For the records below, print the lines from the line with "無限責任とは、自分の出資金以" through the line with "現在、有限会社は設立することができません。" exactly as written; include both end lines and exclude the rest.
Material provided START
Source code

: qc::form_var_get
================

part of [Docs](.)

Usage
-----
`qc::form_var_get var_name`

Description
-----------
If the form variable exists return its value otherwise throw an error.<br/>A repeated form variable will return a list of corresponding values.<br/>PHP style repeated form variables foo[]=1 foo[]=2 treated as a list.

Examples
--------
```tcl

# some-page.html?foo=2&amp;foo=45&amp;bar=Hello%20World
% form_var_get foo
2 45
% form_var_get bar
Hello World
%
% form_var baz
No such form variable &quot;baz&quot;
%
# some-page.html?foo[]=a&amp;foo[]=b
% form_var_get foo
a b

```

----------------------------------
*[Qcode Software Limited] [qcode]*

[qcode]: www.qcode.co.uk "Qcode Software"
Material provided END
Material provided START
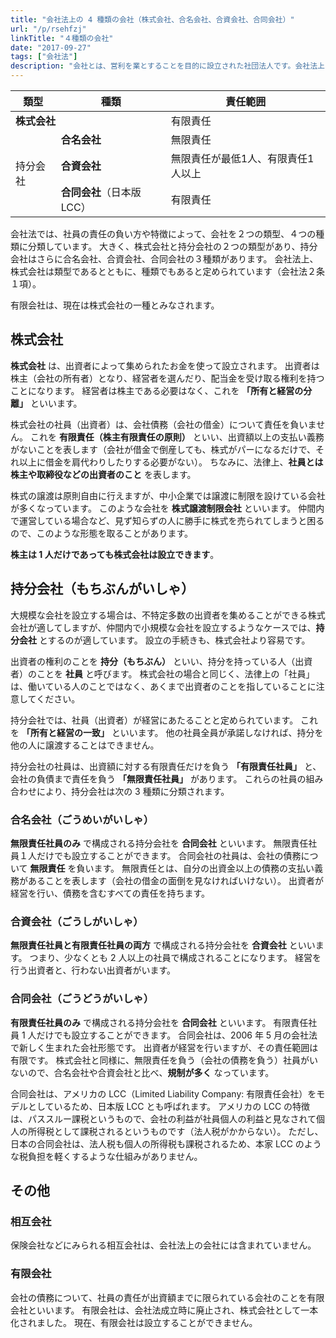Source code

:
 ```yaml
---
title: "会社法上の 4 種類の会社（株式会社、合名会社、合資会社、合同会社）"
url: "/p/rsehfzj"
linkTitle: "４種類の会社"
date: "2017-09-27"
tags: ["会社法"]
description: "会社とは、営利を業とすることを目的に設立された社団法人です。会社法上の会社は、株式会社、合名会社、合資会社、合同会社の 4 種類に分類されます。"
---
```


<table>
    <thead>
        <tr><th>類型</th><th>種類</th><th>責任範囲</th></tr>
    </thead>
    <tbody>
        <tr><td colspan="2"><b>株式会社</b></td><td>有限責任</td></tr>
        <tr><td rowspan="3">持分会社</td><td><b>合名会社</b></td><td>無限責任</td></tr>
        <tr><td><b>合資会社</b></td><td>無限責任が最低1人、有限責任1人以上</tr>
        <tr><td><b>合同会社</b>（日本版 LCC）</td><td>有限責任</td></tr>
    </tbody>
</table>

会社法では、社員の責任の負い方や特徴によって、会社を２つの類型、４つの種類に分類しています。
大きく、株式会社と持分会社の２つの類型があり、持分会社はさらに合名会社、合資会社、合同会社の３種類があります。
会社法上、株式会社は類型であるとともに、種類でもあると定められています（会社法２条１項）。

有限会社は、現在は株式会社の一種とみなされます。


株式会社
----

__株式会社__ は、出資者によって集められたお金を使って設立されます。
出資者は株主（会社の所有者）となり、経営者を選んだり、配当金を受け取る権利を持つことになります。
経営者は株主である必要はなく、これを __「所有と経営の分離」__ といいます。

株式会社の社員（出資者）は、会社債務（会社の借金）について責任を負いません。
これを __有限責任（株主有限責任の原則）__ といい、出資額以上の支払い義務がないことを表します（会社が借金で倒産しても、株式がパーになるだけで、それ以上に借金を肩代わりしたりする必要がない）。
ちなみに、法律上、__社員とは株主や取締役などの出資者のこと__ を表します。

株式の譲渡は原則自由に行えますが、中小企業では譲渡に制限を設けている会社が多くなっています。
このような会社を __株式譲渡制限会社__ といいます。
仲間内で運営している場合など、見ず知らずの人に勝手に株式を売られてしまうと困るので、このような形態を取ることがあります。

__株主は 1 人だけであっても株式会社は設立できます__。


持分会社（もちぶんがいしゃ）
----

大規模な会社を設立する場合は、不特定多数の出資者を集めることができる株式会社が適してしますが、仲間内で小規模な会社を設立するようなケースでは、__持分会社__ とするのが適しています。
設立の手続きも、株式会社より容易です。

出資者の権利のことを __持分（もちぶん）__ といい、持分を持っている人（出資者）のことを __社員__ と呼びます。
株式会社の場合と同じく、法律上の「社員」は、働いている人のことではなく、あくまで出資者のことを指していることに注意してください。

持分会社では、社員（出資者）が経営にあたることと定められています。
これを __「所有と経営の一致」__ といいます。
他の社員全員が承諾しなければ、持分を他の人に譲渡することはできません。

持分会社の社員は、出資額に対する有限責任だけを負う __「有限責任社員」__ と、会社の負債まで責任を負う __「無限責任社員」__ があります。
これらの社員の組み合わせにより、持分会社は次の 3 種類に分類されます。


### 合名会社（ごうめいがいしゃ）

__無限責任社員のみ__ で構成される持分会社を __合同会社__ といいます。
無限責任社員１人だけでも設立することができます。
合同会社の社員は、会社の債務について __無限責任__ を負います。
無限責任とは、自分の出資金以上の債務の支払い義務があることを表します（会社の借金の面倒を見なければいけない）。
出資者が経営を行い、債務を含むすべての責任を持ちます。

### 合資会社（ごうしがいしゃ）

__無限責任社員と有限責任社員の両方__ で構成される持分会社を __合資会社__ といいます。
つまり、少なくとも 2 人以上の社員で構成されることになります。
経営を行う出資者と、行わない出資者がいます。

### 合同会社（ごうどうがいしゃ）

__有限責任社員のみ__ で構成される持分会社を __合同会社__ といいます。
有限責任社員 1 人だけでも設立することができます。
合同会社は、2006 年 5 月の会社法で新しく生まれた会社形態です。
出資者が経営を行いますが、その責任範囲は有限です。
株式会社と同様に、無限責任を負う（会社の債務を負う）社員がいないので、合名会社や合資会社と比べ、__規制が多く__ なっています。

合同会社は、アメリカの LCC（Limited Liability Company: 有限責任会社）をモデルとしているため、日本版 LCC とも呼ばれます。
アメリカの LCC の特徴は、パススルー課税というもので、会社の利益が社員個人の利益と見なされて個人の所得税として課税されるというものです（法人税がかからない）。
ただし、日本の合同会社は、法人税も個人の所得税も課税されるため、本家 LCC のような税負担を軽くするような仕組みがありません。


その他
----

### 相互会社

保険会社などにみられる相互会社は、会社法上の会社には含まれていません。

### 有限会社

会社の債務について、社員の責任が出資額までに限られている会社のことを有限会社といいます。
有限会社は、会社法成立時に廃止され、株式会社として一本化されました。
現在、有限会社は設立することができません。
Material provided END
(Written answer):
無限責任とは、自分の出資金以上の債務の支払い義務があることを表します（会社の借金の面倒を見なければいけない）。
出資者が経営を行い、債務を含むすべての責任を持ちます。

### 合資会社（ごうしがいしゃ）

__無限責任社員と有限責任社員の両方__ で構成される持分会社を __合資会社__ といいます。
つまり、少なくとも 2 人以上の社員で構成されることになります。
経営を行う出資者と、行わない出資者がいます。

### 合同会社（ごうどうがいしゃ）

__有限責任社員のみ__ で構成される持分会社を __合同会社__ といいます。
有限責任社員 1 人だけでも設立することができます。
合同会社は、2006 年 5 月の会社法で新しく生まれた会社形態です。
出資者が経営を行いますが、その責任範囲は有限です。
株式会社と同様に、無限責任を負う（会社の債務を負う）社員がいないので、合名会社や合資会社と比べ、__規制が多く__ なっています。

合同会社は、アメリカの LCC（Limited Liability Company: 有限責任会社）をモデルとしているため、日本版 LCC とも呼ばれます。
アメリカの LCC の特徴は、パススルー課税というもので、会社の利益が社員個人の利益と見なされて個人の所得税として課税されるというものです（法人税がかからない）。
ただし、日本の合同会社は、法人税も個人の所得税も課税されるため、本家 LCC のような税負担を軽くするような仕組みがありません。


その他
----

### 相互会社

保険会社などにみられる相互会社は、会社法上の会社には含まれていません。

### 有限会社

会社の債務について、社員の責任が出資額までに限られている会社のことを有限会社といいます。
有限会社は、会社法成立時に廃止され、株式会社として一本化されました。
現在、有限会社は設立することができません。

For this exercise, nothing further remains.